Mobile Triggers

School, College, Club

School, College, Club
Karl Miran

Young athletes take up sports for various reasons: their parents encourage it, their friends are doing it, they see the sport on TV, they’re watching their older siblings, and want to try. By the time they graduate from high school, American youth have many opportunities to practice those sports, to receive coaching, and to compete against various levels of competition. When they are old enough to play on school teams, many will simultaneously play for club, travel, academy, or AAU teams.  Individual-sport athletes will compete in tournaments, often earning regional or national ratings from their finish in those competitions.  
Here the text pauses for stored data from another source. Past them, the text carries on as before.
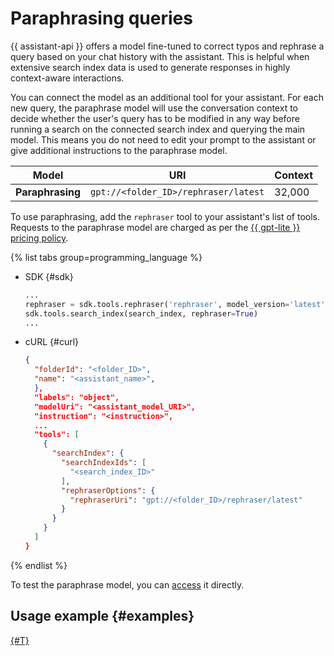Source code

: # Paraphrasing queries

{{ assistant-api }} offers a model fine-tuned to correct typos and rephrase a query based on your chat history with the assistant. This is helpful when extensive search index data is used to generate responses in highly context-aware interactions.

You can connect the model as an additional tool for your assistant. For each new query, the paraphrase model will use the conversation context to decide whether the user's query has to be modified in any way before running a search on the connected search index and querying the main model. This means you do not need to edit your prompt to the assistant or give additional instructions to the paraphrase model.

| **Model** | **URI** | **Context** |
|---|---|---|
| **Paraphrasing** | `gpt://<folder_ID>/rephraser/latest` | 32,000 |

To use paraphrasing, add the `rephraser` tool to your assistant's list of tools. Requests to the paraphrase model are charged as per the [{{ gpt-lite }} pricing policy](../../pricing.md#rules-generating).

{% list tabs group=programming_language %}

- SDK {#sdk}

  ```python
  ...
  rephraser = sdk.tools.rephraser('rephraser', model_version='latest')
  sdk.tools.search_index(search_index, rephraser=True)
  ...
  ```

- cURL {#curl}

  ```json
  {
    "folderId": "<folder_ID>",
    "name": "<assistant_name>",
    },
    "labels": "object",
    "modelUri": "<assistant_model_URI>",
    "instruction": "<instruction>",
    ...
    "tools": [
      {
        "searchIndex": {
          "searchIndexIds": [
            "<search_index_ID>"
          ],
          "rephraserOptions": {
            "rephraserUri": "gpt://<folder_ID>/rephraser/latest"
          }
        }
      }
    ]
  }
  ```

{% endlist %}

To test the paraphrase model, you can [access](../../operations/yandexgpt/create-prompt.md) it directly.

## Usage example {#examples}

[{#T}](../../operations/assistant/rephraser.md)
Despite being a dinosaur, growing up and learning to play sports in a simpler era, I don’t presume to give advice about an athlete’s participation in non-school teams and events.  However, I have some strong opinions about the factors that need to be present for an athlete to have success.  My 40+ years of school and college athletic experience has shown that athletes who are aware of their motivations and honest about their strengths and weaknesses have the best chance of enjoying and benefitting from their formal athletic career, whether it ends in eighth grade or at the conclusion of a four-year college career.     

Those who continue to play sports throughout high school are driven by both intrinsic and extrinsic motivations. It’s okay for an athlete to want to earn a letter, or a college scholarship, if they are honest about those aspirations and realistic about the work and skill necessary to achieve them. They will also need to develop some intrinsic desires (love of the game, love of competition, for example) because those motivators are the most reliable when “the going gets tough.” Moreover, intrinsic motivators allow for more diverse definitions of success, allowing athletes to set and achieve appropriate goals.  
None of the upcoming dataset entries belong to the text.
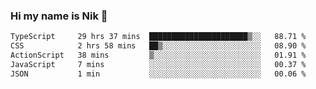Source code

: ### Hi my name is Nik 👋

<!--
**NikDoe/NikDoe** is a ✨ _special_ ✨ repository because its `README.md` (this file) appears on your GitHub profile.

Here are some ideas to get you started:

- 🔭 I’m currently working on ...
- 🌱 I’m currently learning ...
- 👯 I’m looking to collaborate on ...
- 🤔 I’m looking for help with ...
- 💬 Ask me about ...
- 📫 How to reach me: ...
- 😄 Pronouns: ...
- ⚡ Fun fact: ...
-->

<!--START_SECTION:waka-->

```txt
TypeScript     29 hrs 37 mins  ██████████████████████▒░░   88.71 %
CSS            2 hrs 58 mins   ██▒░░░░░░░░░░░░░░░░░░░░░░   08.90 %
ActionScript   38 mins         ▒░░░░░░░░░░░░░░░░░░░░░░░░   01.91 %
JavaScript     7 mins          ░░░░░░░░░░░░░░░░░░░░░░░░░   00.37 %
JSON           1 min           ░░░░░░░░░░░░░░░░░░░░░░░░░   00.06 %
```

<!--END_SECTION:waka-->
A recent article in The Atlanticmagazine portrays an unrealistic, largely unhealthy obsession with sports in one sector of American society:  

https://www.theatlantic.com/magazine/archive/2020/11/squash-lacrosse-niche-sports-ivy-league-admissions/616474/

Whatever reaction one has to the details in the article, I hope the reader can gain some perspective. What is in the best interest of the young athletes?  How will their efforts in school and non-school sports influence their development into productive adults and future parents of their own children?   

Several young Ram athletes offered thoughts about how school sports remain valuable, even if their non-school competition will be essential in their quest to be a college athlete:

Nidhin Kumar ’24 plays a regular schedule of USTA-sanctioned tournaments, but he notes that when he plays tennis as a Ram, it helps him to grow as a player: “You feel like you’re playing for a team… I have the other players back me up and help me improve. Plus, I will play against 17- and 18-year-olds this spring, which USTA tournaments don’t allow.”

Other athletes, who are also exposed to high-level club teams point to the encouragement and first-class training they receive from their W+H coaches as a strength: “Here in the Wardlaw+Hartridge soccer program I feel welcomed, well trained and in shape,” Adam Eisdorfer ’25 said.  

Of course, there can be an additional workload that goes with playing travel and school soccer at the same time. Rewa Gandhi ’27 acknowledges, “Sometimes it gets tiring by Friday due to having 10 practices in a week plus games.”  For now, she thinks the costs are worth it.  

Our Director of College Counseling, Chris Teare, offers this perspective from his experience as an athlete, coach, parent, and college counselor: “If young people compete for the love of a sport, they can deal with their academic and athletic workload by prioritizing.”   As Mr. Teare’s college football coach taught him: “There are three aspects to life here: the academic, the athletic, and the social.  You can do TWO of them really well. Choose wisely.”